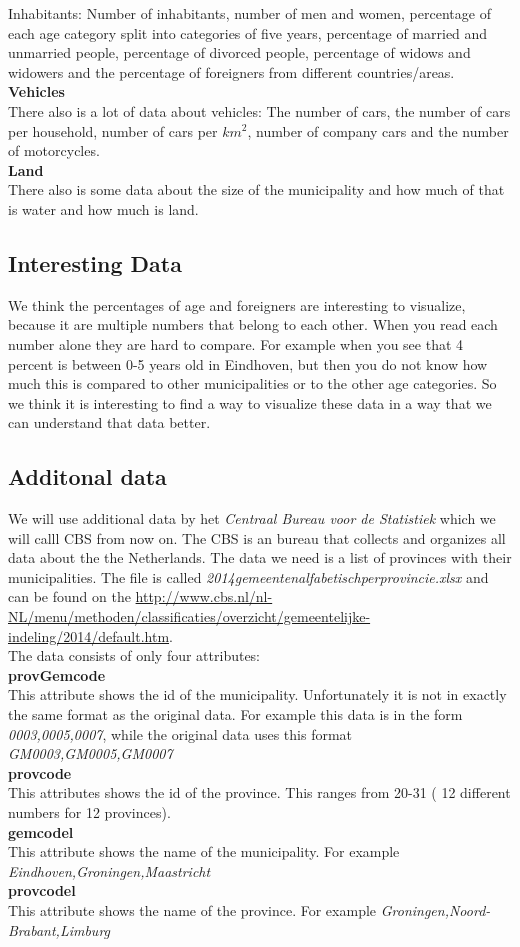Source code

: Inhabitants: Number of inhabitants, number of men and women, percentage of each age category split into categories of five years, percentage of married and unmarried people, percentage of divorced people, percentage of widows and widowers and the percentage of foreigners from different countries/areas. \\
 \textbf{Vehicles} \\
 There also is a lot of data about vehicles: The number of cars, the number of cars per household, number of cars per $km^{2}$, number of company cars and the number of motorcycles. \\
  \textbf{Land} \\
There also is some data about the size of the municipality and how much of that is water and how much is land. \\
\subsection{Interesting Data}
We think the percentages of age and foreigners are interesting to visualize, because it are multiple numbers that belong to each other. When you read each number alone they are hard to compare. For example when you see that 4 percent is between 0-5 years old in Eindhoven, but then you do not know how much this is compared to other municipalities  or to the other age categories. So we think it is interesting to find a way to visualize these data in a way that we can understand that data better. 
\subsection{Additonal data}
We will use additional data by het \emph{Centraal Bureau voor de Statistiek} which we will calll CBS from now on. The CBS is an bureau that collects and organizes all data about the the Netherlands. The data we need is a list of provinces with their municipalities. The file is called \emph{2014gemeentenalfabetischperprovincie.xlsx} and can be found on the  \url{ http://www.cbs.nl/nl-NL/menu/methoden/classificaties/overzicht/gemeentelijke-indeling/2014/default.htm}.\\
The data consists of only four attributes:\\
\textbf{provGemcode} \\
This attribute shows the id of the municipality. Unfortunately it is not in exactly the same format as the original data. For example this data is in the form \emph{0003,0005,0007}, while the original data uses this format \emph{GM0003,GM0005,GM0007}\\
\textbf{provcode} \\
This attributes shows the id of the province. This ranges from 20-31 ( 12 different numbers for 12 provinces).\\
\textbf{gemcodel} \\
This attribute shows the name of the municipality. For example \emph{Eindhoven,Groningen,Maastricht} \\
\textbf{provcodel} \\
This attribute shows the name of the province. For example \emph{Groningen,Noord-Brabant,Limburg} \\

--------------------------------

* **EXERCISE GOAL**
Look for the word "attributes" in every line of the listing and copy the lines that have it.

* **RESULT FOR THIS EXERCISE**
The data consists of only four attributes:\\
This attributes shows the id of the province. This ranges from 20-31 ( 12 different numbers for 12 provinces).\\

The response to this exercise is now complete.